In the data below, find each line carrying the string "What" and copy it out.

Records contained in a dataset
_ _ _ _ _

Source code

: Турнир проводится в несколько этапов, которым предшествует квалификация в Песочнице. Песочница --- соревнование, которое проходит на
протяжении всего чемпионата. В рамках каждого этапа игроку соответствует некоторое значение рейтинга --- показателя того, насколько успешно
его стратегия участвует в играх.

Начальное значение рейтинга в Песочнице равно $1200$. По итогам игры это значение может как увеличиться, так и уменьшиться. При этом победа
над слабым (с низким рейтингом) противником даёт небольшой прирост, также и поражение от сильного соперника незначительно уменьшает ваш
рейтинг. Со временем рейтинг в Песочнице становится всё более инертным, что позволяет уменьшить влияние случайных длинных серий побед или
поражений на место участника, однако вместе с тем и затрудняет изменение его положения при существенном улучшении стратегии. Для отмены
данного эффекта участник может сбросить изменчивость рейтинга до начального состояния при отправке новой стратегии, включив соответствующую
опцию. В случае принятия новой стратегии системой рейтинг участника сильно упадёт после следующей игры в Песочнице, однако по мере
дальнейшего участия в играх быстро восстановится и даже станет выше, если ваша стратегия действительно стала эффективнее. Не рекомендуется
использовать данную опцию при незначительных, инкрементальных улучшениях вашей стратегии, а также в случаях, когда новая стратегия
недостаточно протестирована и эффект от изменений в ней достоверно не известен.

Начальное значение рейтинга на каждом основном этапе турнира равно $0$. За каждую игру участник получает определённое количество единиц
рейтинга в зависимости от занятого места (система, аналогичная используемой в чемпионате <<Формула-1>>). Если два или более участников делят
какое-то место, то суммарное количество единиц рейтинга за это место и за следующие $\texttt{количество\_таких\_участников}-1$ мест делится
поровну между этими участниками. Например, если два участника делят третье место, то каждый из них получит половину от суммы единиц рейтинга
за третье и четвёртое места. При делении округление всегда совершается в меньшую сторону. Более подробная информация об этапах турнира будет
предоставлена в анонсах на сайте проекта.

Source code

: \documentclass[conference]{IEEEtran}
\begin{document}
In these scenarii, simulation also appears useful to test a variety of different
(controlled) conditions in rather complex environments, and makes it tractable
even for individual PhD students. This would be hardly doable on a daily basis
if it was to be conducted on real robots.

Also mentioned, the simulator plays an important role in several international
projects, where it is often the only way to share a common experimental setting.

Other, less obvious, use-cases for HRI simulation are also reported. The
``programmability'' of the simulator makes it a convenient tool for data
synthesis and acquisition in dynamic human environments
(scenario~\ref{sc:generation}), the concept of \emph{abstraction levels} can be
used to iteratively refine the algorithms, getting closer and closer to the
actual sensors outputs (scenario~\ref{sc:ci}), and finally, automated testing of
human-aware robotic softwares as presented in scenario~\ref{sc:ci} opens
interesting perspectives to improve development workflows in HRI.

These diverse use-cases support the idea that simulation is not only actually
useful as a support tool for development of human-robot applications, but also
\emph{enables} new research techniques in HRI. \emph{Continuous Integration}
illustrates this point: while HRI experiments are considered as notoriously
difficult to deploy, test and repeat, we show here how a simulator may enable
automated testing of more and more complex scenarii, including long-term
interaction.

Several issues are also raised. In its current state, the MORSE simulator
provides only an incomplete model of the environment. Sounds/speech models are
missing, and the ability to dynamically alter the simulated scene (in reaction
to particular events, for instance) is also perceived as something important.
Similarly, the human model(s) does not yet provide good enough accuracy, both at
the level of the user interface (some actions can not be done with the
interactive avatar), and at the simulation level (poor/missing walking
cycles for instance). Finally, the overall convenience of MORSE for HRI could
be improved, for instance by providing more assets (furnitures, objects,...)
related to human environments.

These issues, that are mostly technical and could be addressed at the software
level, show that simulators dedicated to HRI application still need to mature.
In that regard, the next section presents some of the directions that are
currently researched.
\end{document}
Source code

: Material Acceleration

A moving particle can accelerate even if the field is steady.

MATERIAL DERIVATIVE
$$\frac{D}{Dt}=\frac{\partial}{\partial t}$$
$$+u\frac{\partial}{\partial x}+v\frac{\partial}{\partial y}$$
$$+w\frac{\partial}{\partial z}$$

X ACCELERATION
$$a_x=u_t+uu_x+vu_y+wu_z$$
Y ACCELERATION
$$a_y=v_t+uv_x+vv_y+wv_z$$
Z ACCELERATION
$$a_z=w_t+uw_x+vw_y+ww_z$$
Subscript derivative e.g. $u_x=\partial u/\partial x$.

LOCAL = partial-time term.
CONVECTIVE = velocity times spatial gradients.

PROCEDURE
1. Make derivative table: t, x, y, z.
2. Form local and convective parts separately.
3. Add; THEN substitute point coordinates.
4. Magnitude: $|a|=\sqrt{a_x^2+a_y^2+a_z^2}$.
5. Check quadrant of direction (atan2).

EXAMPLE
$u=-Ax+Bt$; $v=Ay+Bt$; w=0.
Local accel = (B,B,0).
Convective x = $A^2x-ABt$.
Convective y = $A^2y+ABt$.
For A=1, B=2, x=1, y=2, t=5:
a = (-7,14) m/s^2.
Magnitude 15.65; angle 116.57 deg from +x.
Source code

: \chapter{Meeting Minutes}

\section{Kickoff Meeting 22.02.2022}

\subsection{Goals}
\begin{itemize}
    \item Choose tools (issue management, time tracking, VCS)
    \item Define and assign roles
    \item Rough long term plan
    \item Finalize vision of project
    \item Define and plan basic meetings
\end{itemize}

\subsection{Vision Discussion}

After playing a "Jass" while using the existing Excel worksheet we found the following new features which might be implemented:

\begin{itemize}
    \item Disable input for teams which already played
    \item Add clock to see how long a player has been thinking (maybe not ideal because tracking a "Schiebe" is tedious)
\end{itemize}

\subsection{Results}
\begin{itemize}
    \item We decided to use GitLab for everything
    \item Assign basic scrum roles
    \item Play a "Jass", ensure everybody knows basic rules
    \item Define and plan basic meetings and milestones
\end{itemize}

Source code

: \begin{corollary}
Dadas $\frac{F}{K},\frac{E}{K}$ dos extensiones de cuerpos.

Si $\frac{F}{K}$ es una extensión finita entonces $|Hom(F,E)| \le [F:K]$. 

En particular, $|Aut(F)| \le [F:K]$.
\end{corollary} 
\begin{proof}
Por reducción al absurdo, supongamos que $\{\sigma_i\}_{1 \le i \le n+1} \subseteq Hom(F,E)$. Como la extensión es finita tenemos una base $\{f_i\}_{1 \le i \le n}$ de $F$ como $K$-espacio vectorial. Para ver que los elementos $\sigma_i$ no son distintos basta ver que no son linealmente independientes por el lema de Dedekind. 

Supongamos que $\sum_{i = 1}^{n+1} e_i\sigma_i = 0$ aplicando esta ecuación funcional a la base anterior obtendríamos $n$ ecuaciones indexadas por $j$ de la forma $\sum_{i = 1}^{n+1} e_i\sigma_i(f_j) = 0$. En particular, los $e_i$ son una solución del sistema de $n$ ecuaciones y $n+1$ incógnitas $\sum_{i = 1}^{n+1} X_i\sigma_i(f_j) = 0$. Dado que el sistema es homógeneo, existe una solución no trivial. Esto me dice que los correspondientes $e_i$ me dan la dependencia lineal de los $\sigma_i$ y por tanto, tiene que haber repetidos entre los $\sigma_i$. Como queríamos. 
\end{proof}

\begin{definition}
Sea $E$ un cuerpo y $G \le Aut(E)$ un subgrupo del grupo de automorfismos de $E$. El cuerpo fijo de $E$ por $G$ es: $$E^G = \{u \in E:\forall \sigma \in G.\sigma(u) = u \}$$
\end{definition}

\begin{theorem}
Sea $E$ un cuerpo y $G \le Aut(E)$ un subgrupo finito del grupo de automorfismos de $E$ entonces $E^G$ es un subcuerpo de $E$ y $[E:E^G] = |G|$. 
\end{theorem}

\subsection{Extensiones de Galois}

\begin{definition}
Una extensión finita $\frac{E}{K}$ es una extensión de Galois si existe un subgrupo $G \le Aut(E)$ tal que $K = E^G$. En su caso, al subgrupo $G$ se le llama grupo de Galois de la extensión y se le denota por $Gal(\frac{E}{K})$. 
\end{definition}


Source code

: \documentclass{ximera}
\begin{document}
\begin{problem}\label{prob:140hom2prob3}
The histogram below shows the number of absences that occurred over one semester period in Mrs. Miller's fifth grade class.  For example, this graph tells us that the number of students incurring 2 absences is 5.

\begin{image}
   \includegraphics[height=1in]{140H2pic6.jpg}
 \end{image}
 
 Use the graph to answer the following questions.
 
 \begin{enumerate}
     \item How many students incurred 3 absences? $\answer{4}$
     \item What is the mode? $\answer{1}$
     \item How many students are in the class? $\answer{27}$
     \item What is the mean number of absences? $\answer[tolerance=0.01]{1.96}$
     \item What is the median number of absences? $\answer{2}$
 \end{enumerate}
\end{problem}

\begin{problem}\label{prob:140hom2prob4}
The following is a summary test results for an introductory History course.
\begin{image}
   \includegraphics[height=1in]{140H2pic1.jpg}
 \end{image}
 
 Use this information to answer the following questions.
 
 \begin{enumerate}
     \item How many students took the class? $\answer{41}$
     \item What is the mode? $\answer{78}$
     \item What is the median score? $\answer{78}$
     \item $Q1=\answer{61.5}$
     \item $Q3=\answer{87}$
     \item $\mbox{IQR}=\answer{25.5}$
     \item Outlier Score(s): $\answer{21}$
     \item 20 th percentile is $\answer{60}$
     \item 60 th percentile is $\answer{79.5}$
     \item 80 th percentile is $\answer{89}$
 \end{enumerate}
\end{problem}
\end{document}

_ _ _ _ _

§ Solved problem
     \item What is the mode? $\answer{1}$
     \item What is the mean number of absences? $\answer[tolerance=0.01]{1.96}$
     \item What is the median number of absences? $\answer{2}$
     \item What is the mode? $\answer{78}$
     \item What is the median score? $\answer{78}$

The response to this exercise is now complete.